End-to-End Speech Recognition Models for a Low-Resourced Indonesian Language,
Published in 2020 8th International Conference on Information and Communication Technology (ICoICT), 2021
Abstract - Recent automatic speech recognition (ASR) is commonly developed using deep learning (DL), instead of the Hidden Markov Model (HMM).

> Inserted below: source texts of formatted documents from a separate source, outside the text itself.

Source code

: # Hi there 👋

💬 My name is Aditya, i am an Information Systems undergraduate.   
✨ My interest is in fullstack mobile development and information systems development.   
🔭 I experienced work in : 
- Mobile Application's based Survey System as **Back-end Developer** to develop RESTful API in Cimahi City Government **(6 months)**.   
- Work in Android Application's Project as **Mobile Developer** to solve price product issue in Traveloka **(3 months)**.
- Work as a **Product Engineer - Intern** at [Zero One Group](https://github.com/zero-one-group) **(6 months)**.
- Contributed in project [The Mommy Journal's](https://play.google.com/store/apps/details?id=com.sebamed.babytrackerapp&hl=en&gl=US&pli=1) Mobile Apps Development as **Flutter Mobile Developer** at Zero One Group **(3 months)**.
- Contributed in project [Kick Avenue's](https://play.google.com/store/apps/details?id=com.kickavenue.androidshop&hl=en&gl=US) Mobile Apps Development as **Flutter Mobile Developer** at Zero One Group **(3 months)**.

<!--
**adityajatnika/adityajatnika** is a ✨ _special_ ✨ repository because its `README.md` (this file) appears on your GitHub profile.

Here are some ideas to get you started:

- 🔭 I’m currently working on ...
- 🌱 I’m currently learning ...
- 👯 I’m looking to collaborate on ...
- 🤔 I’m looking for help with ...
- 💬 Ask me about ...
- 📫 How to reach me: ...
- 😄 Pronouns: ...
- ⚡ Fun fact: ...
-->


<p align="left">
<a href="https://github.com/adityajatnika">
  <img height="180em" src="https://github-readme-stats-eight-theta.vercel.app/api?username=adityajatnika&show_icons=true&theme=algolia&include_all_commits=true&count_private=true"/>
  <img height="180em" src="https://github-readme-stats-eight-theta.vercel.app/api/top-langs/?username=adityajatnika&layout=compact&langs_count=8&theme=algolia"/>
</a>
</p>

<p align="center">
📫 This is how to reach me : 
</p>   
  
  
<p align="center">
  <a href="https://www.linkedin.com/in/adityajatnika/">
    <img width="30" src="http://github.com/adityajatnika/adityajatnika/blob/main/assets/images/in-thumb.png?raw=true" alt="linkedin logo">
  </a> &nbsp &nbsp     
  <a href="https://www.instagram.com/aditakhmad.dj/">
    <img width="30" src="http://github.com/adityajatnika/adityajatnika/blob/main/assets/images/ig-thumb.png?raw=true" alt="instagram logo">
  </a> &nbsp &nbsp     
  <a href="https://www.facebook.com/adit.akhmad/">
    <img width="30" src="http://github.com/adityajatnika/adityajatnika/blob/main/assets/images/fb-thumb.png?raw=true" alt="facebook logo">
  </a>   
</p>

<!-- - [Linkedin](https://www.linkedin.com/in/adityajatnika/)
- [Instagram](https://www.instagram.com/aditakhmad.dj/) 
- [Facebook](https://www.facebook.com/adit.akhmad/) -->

Many researchers show that DL is much better than HMM in noisy environments. However, DL needs a huge speech corpus but does not require any dictionary as well as the concept of either phonemes or syllables. Many DL-based tools are developed and claimed as a language-independent ASR, such as Mozma DeepSpeech (MDS) and Kaituoxu SpeechTransformer (KST). Both MDS and KST are classified as End-to-End ASR (E2EASR), but MDS uses a Recurrent Neural Network (RNN) while KST exploits a Transformer Network. In this paper, two Indonesian ASR (INASR) are developed using both MDS and KST to see their performances to handle a low-resourced language. Evaluation using a small speech corpus of Bahasa Indonesia containing 40 k utterances shows that KST is slightly better than MDS, where it gives a word error rate (WER) of 22.00% while MDS produces a WER of 23.10%.
Recommended citation: S. Suyanto, A. Arifianto, A. Sirwan and A. P. Rizaendra, “End-to-End Speech Recognition Models for a Low-Resourced Indonesian Language,” 2020 8th International Conference on Information and Communication Technology (ICoICT), 2020, pp. 1-6, doi: 10.1109/ICoICT49345.2020.9166346.